The prevalence of mental health disorders in the Canadian workplace is more than 60 percent higher than the general population, says a Conference Board of Canada report called Healthy Brains at Work: The Footprint of Mental Health Conditions. The detailed report was released on May 22, 2015.
“Mental health and mental illness have come out of the shadows and moved into Canadian living rooms and board rooms thanks to many awareness campaigns,” said Carole Stonebridge, Senior Associate Researcher and co-author of the report. “However, in Canadian workplaces the stigma of mental illness persists and employers are often ill equipped to deal with employee mental health issues. Given the impact on working Canadians and costs for businesses, this is cause for concern.”
The Mental Health Commission of Canada reports that approximately 4.2 million employed Canadians live with a mental illness. In this group, approximately 279,000 people have a psychological or mental disability that limits their daily activities. Even though tools and resources on mental illness are available to employers, researchers do not know how much employers access them.

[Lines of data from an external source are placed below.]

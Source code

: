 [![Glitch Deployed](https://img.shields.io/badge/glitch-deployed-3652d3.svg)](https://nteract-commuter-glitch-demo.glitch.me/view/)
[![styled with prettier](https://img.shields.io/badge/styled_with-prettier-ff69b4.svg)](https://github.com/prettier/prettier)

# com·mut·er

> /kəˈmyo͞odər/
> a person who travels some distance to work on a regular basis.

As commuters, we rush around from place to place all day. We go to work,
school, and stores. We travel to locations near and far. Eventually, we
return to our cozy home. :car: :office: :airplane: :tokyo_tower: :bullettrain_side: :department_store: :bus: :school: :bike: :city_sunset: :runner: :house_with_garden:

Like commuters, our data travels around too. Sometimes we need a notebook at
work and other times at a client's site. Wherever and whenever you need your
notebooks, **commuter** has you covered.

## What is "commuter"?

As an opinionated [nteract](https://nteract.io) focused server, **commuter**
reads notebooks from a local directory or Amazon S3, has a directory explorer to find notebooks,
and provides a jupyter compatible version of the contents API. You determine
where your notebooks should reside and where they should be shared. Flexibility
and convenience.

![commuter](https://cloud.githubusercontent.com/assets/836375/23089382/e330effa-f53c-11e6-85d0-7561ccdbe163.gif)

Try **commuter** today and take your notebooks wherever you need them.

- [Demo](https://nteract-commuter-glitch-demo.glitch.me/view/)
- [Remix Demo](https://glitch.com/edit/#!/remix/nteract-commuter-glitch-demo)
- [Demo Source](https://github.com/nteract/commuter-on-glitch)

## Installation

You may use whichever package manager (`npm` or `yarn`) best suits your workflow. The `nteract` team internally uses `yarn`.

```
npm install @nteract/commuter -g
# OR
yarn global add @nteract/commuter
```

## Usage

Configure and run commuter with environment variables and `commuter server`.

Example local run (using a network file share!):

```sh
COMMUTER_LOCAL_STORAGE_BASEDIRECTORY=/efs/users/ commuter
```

The Mental Health Commission of Canada reports that 30 percent of all short-term and long-term disability claims in Canada are related to mental illness, and the cost ranges from $15 to $33 billion annually. A 2012 Conference Board of Canada report estimated that mental illness costs $20 billion annually through absenteeism and presenteeism (being at work while ill).

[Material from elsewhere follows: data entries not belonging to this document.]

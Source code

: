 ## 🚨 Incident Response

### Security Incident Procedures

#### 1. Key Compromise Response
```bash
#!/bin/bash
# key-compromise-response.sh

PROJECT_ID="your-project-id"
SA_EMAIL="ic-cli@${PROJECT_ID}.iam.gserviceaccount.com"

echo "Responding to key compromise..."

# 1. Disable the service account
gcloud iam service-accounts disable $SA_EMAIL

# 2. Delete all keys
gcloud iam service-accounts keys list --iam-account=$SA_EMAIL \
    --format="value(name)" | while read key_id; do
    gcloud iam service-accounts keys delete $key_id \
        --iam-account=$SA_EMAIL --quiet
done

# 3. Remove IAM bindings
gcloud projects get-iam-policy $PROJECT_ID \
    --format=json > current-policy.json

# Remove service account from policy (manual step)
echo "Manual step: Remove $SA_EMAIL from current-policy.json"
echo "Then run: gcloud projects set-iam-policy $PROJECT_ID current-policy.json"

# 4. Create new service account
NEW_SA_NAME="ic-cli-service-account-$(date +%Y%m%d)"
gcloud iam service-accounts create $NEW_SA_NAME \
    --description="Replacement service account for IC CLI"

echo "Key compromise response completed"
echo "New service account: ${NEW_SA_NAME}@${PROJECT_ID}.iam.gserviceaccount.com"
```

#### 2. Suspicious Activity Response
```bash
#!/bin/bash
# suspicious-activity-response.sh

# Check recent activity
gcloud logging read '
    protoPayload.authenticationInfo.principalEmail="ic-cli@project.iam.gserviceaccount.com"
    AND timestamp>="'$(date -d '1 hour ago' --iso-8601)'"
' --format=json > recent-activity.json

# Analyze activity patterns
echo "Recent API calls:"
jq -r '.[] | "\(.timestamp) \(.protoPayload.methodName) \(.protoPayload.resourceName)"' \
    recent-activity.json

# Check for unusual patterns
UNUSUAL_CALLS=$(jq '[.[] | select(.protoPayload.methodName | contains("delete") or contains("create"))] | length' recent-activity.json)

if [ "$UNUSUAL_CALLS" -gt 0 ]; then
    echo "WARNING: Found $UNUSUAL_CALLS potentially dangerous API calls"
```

- Women are more likely than men to have mental health problems
- 53 percent of women in the workplace have mental health issues
- A growing number of young people between the ages of 15 to 24 are more likely to experience major depressive episodes (seven percent) or mood disorders (eight percent) within the past year
- The services sector in areas such as accommodation, food services, information, and culture had the highest prevalence of mental illness with nearly 20 percent of workers living with generalized anxiety or a mood disorder
- Depression, generalized anxiety, and post-traumatic stress disorder were two to three times higher in the Canadian Armed Forces than in the general population, according to a 2013 Statistics Canada report
- The lowest prevalence of mental illness were among occupations in industries such as mining, forestry, and agriculture
- Mental health issues are one of the most common causes of absence in the workplace
“This profile of mental health in Canada reveals that mental illness is more common in the workplace than previously imagined and the potential costs to employers can be significant,” said Stonebridge. The report is the first in a four part series that investigates the importance of addressing mental health issues in Canadian workplaces.